Maior tumulto econômico em décadas suscitou apenas mais conformismo e protesto ingênuo e menor
Os "indignados" e ocupantes de praças em Nova York, Madri e alhures dão o que pensar. A gente pensa no fracasso, na ruína e na evaporação das ideias inconformistas e críticas nos últimos 40 anos, assim como dos movimentos políticos que poderiam ter dado sentido a elas. Trata-se aqui de países ricos, do universo euro-americano.
Nos anos 1960 e 1970 parecia haver grande revolta no centro do mundo. Enterravam-se várias tradições culturais e comportamentais (1968 etc.), maneiras da classe dominante antiga eram vilipendiadas pela difusão de hábitos "pop", contestavam-se as relações sociais autoritárias mais cotidianas.
Os sindicatos operários davam seu último grande suspiro de protesto, o que afinal não foi pouco, pois firmaram e blindaram o contrato do Bem-Estar Social, que, mal ou bem, mas cada vez mais mal, civilizou a vida e dura até hoje.
Em seguida vieram a "grande (para eles) inflação", as recessões e, enfim, a grande liberalização financeira e maciça transnacionalização da grande empresa, coisas que ajudaram a moldar o mundo tal como ele é agora. Um molde trincado.
Isto é, um mundo de tumulto financeiro quase contínuo, de redução do poder dos governos nacionais, de despolitização desanimada diante de poderes imperiais e globais tão imensos que tornam derrisória a maioria dos movimentos políticos de protesto. A ironia da crise econômica do final dos anos 1970 e do começo dos 1980 é que ela redundou no fortalecimento das "forças da ordem", na ruína até da centro-esquerda, no mercadismo, no aumento do poder da finança, na indiferenciação cada vez maior dos partidos maiores, quase todos transformados em social-democratas conservadores.
Mas ainda naquele tempo havia a fantasia de revoluções, ideias críticas, esperanças de nova ordem, ingênuas ou selvagens que a maioria delas fosse, não importa. Havia espírito de dissenso e misérias bastantes para suscitar protesto.
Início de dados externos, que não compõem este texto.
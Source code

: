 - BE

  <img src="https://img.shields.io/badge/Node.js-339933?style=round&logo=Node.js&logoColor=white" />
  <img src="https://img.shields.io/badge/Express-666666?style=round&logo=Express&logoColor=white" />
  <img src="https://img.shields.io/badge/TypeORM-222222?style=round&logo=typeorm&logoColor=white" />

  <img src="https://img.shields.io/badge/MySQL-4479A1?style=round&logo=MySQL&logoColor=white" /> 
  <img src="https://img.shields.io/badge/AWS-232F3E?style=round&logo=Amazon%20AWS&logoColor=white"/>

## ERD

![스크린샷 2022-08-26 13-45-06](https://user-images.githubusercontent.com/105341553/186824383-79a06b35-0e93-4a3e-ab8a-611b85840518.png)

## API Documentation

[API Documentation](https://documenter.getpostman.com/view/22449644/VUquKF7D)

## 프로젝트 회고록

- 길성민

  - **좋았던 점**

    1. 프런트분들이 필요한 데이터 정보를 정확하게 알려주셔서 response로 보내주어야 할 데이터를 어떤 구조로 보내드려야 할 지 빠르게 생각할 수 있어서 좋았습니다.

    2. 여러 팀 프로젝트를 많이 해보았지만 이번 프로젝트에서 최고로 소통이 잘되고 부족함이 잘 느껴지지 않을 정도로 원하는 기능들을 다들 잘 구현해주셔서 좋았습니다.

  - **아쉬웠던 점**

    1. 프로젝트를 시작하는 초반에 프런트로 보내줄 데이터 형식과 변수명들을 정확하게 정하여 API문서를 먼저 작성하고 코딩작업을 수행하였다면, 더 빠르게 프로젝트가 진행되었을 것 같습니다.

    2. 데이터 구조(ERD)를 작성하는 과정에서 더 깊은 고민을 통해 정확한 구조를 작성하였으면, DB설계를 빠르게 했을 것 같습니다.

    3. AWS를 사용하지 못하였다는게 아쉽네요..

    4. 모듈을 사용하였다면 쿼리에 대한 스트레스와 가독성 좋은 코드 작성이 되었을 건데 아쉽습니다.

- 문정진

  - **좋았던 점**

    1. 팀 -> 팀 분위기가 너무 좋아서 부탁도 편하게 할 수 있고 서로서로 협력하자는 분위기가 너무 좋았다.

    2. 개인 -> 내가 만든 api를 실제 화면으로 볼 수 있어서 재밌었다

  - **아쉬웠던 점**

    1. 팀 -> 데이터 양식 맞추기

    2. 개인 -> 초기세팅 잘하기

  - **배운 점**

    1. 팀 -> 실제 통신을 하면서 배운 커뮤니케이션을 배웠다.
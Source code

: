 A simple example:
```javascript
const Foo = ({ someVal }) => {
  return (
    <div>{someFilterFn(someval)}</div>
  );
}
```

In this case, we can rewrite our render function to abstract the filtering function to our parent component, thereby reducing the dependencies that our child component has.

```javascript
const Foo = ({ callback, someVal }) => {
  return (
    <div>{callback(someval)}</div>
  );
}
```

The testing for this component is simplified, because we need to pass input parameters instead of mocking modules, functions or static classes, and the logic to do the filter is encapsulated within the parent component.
O que, porém, foi completamente irrelevante para a vitória fácil dos adversários desse tal espírito crítico.
A emergência do complexo asiático, da entrada no mercado mundial das massas de trabalhadores de China, Índia e cia. comprimiu ainda mais a margem de manobra política e econômica no mundo euro-americano. Tal movimento só começa -há uma outra China quase inteira para entrar no mercado.
Depois de 30 anos, um novo tumulto atinge o restante do centro econômico mundial. O nível de conforto material cresceu no mundo rico desde então. A desconfiança ou desalento com a irrelevância da política também.
Mesmo com a ruína teórica e moral de vários aspectos do mercadismo, recessões imensas, desemprego etc., a reação por ora é quase só cinismo ou a ingenuidade dos acampados e indignados de Nova York, Madri e alhures. Existiria um limiar de conforto a partir de qual a vontade de protestar se reduz a zero?
O mundo rico estaria apenas sujeito ao risco de uma lenta degradação, a fuga contínua de empregos para Ásia, emergentes e cia., o que, aos poucos, reduzirá o nível de conforto de seus habitantes, em particular na Europa do bem-estar? Um suspiro, nada de explosões, nenhuma ruptura mais?